Oak Creek Watershed Update: Key Stakeholder Meeting Set for December 12

The Southeastern Wisconsin Regional Planning Commission’s work on the Oak Creek Watershed plan is ramping up.

Their focus now is on the critical Chapter 4 of the plan: a deep dive into water quality, quantity, and other “inventory findings,” including a review of the status of the Mill Pond and dam.

That “state of the watershed” information will be reviewed at a meeting at 6 p.m. on Thursday, Dec. 12, at Oak Creek’s Drexel Town Square, 8040 South 6th St., in the Multipurpose Room.

From SEWRPC …

The intent of this meeting is to briefly review and receive comments on Plan draft Chapter 4, “Inventory Findings”, which includes discussion on stream flows, the history and current conditions for the Mill Pond and dam, and water quality conditions in the watershed. 

Beverages and a light supper will be available.

You can review the plan, and the partially complete Chapter 4, here.

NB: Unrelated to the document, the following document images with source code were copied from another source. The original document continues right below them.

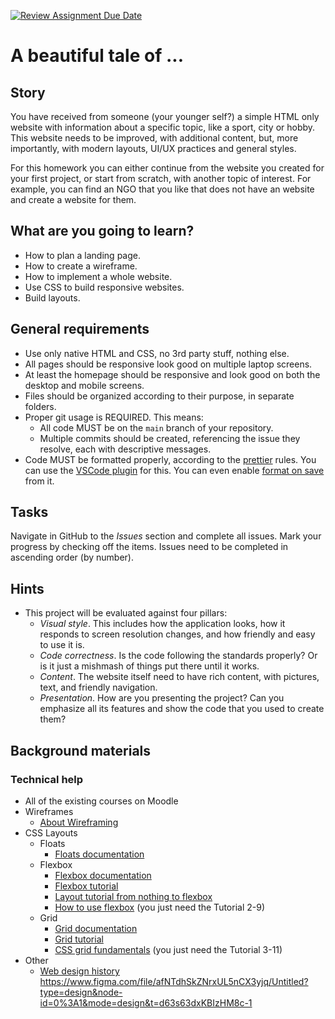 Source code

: [![Review Assignment Due Date](https://classroom.github.com/assets/deadline-readme-button-24ddc0f5d75046c5622901739e7c5dd533143b0c8e959d652212380cedb1ea36.svg)](https://classroom.github.com/a/ZoMXyX1G)
# A beautiful tale of ...

## Story

You have received from someone (your younger self?) a simple HTML only website with information about a specific topic, like a sport, city or hobby.
This website needs to be improved, with additional content, but, more importantly, with modern layouts, UI/UX practices and general styles.

For this homework you can either continue from the website you created for your first project, or start from scratch, with another topic of interest. For example, you can find an NGO that you like that does not have an website and create a website for them.

## What are you going to learn?

- How to plan a landing page.
- How to create a wireframe.
- How to implement a whole website.
- Use CSS to build responsive websites.
- Build layouts.

## General requirements

- Use only native HTML and CSS, no 3rd party stuff, nothing else.
- All pages should be responsive look good on multiple laptop screens.
- At least the homepage should be responsive and look good on both the desktop and mobile screens.
- Files should be organized according to their purpose, in separate folders.
- Proper git usage is REQUIRED. This means:
  - All code MUST be on the `main` branch of your repository.
  - Multiple commits should be created, referencing the issue they resolve, each with descriptive messages.
- Code MUST be formatted properly, according to the [prettier](https://prettier.io/) rules. You can use the [VSCode plugin](https://marketplace.visualstudio.com/items?itemName=esbenp.prettier-vscode) for this. You can even enable [format on save](https://blog.yogeshchavan.dev/automatically-format-code-on-file-save-in-visual-studio-code-using-prettier) from it.

## Tasks

Navigate in GitHub to the _Issues_ section and complete all issues. Mark your progress by checking off the items. Issues need to be completed in ascending order (by number).

## Hints

- This project will be evaluated against four pillars:
    - _Visual style_. This includes how the application looks, how it responds to screen resolution changes, and how friendly and easy to use it is.
    - _Code correctness_. Is the code following the standards properly? Or is it just a mishmash of things put there until it works.
    - _Content_. The website itself need to have rich content, with pictures, text, and friendly navigation.
    - _Presentation_. How are you presenting the project? Can you emphasize all its features and show the code that you used to create them?

## Background materials

### Technical help

- All of the existing courses on Moodle
- Wireframes
    - <i class="far fa-book-open"></i> [About Wireframing](https://www.awwwards.com/wireframe-basics-for-beginners-an-agency-perspective.html)
- CSS Layouts
   - Floats
       - <i class="far fa-exclamation"></i> [Floats documentation](https://developer.mozilla.org/en-US/docs/Learn/CSS/CSS_layout/Floats)
   - Flexbox
       - <i class="far fa-exclamation"></i> [Flexbox documentation](https://developer.mozilla.org/en-US/docs/Learn/CSS/CSS_layout/Flexbox)
       - <i class="far fa-exclamation"></i> [Flexbox tutorial](https://flexbox.io/)
       - <i class="far fa-candy-cane"></i> [Layout tutorial from nothing to flexbox](https://learnlayout.com/)
       - <i class="far fa-video"></i> [How to use flexbox](https://www.youtube.com/watch?v=Vj7NZ6FiQvo&list=PLu8EoSxDXHP7xj_y6NIAhy0wuCd4uVdid) (you just need the Tutorial 2-9)
   - Grid
       - <i class="far fa-exclamation"></i> [Grid documentation](https://developer.mozilla.org/en-US/docs/Learn/CSS/CSS_layout/Grids)
       - <i class="far fa-exclamation"></i> [Grid tutorial](https://cssgrid.io/)
       - <i class="far fa-video"></i> [CSS grid fundamentals](https://www.youtube.com/watch?v=T-slCsOrLcc&list=PLu8EoSxDXHP5CIFvt9-ze3IngcdAc2xKG) (you just need the Tutorial 3-11)
- Other
   - <i class="far fa-book-open"></i> [Web design history](https://blog.froont.com/brief-history-of-web-design-for-designers/)
 https://www.figma.com/file/afNTdhSkZNrxUL5nCX3yjq/Untitled?type=design&node-id=0%3A1&mode=design&t=d63s63dxKBIzHM8c-1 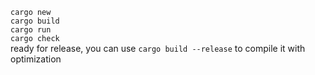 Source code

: `cargo new`  
`cargo build`  
`cargo run`  
`cargo check`  
ready for release, you can use `cargo build --release` to compile it with optimization

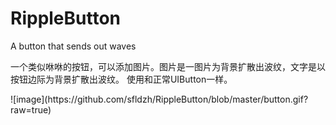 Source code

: # RippleButton
<p>A button that sends out waves</p>
<p>一个类似咻咻的按钮，可以添加图片。图片是一图片为背景扩散出波纹，文字是以按钮边际为背景扩散出波纹。
使用和正常UIButton一样。</p>
![image](https://github.com/sfldzh/RippleButton/blob/master/button.gif?raw=true)

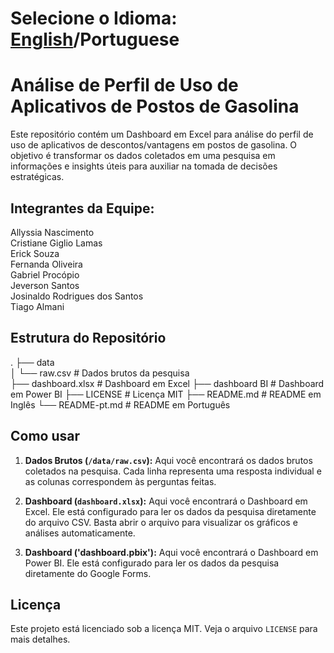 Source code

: # Selecione o Idioma: [English](/README.md)/Portuguese

# Análise de Perfil de Uso de Aplicativos de Postos de Gasolina

Este repositório contém um Dashboard em Excel para análise do perfil de uso de aplicativos de descontos/vantagens em postos de gasolina. O objetivo é transformar os dados coletados em uma pesquisa em informações e insights úteis para auxiliar na tomada de decisões estratégicas.

## Integrantes da Equipe:

Allyssia Nascimento </br>
Cristiane Giglio Lamas</br>
Erick Souza</br>
Fernanda Oliveira</br>
Gabriel Procópio</br>
Jeverson Santos</br>
Josinaldo Rodrigues dos Santos</br>
Tiago Almani</br>


## Estrutura do Repositório

.
├── data                    
│   └── raw.csv             # Dados brutos da pesquisa       
├── dashboard.xlsx          # Dashboard em Excel
├── dashboard BI            # Dashboard em Power BI
├── LICENSE                 # Licença MIT
├── README.md               # README em Inglês
└── README-pt.md            # README em Português

## Como usar

1. **Dados Brutos (`/data/raw.csv`):** Aqui você encontrará os dados brutos coletados na pesquisa. Cada linha representa uma resposta individual e as colunas correspondem às perguntas feitas.

2. **Dashboard (`dashboard.xlsx`):** Aqui você encontrará o Dashboard em Excel. Ele está configurado para ler os dados da pesquisa diretamente do arquivo CSV. Basta abrir o arquivo para visualizar os gráficos e análises automaticamente.

3. **Dashboard ('dashboard.pbix'):** Aqui você encontrará o Dashboard em Power BI. Ele está configurado para ler os dados da pesquisa diretamente do Google Forms.

## Licença

Este projeto está licenciado sob a licença MIT. Veja o arquivo `LICENSE` para mais detalhes.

It is sobering information, culled from volumes and volumes of available data from a variety of sources, and the results of years of physically walking the creek by SEWRPC staff.

From the report …

The entire mainstem of Oak Creek is currently listed as impaired with three impairments. The Creek is listed as impaired due to chronic aquatic toxicity related to an unknown pollutant. It is also listed as impaired due to the presence of a degraded biological community related to high concentrations of total phosphorus. Finally, the Creek is listed as impaired due to chronic and acute aquatic toxicity related to high concentrations of chloride. Each of these impairments apply to the entire length of the mainstem of Oak Creek. One tributary stream is proposed for listing as impaired on the 2018 list. The WDNR has proposed adding a 5.7-mile section of the North Branch of Oak Creek to the impaired waters list due to the presence of chronic and acute aquatic toxicity related to high concentrations of chloride.

There is a lot of information — A LOT. The incomplete draft version of Chapter 4 being reviewed in December is already nearly 200 pages long, and counting. However, I’m glad to see SEWRPC taking this deep of a dive. The watershed will be better off for it.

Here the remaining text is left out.